Where a line contains the word "require", copy that line from the records below.

___

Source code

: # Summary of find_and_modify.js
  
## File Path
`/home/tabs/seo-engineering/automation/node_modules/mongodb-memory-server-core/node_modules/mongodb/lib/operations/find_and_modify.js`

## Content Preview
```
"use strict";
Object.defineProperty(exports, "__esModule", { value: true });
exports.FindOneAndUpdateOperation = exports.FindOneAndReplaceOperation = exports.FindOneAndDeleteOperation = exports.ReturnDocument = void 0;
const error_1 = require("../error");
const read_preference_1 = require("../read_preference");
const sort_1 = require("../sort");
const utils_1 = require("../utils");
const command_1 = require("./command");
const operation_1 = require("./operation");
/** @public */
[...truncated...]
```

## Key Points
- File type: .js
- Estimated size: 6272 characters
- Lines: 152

___

### [RESULT]
const error_1 = require("../error");
const read_preference_1 = require("../read_preference");
const sort_1 = require("../sort");
const utils_1 = require("../utils");
const command_1 = require("./command");
const operation_1 = require("./operation");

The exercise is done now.